* Source information *
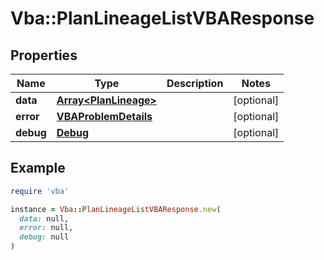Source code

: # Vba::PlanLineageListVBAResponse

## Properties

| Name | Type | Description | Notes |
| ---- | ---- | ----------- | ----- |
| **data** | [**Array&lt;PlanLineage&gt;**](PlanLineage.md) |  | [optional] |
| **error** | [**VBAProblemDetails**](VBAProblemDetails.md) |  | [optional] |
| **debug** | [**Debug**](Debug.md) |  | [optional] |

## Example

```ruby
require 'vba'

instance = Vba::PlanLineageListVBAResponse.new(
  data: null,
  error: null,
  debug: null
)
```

==

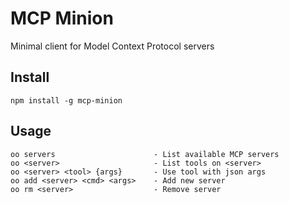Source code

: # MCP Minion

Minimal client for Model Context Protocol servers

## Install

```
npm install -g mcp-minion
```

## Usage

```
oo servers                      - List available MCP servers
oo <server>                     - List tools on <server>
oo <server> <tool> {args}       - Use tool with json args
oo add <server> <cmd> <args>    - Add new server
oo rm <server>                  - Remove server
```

* The task *
Find out how many lines in the entries above hold "debug", then reply with that figure and nothing else.

* Reply to the task *
2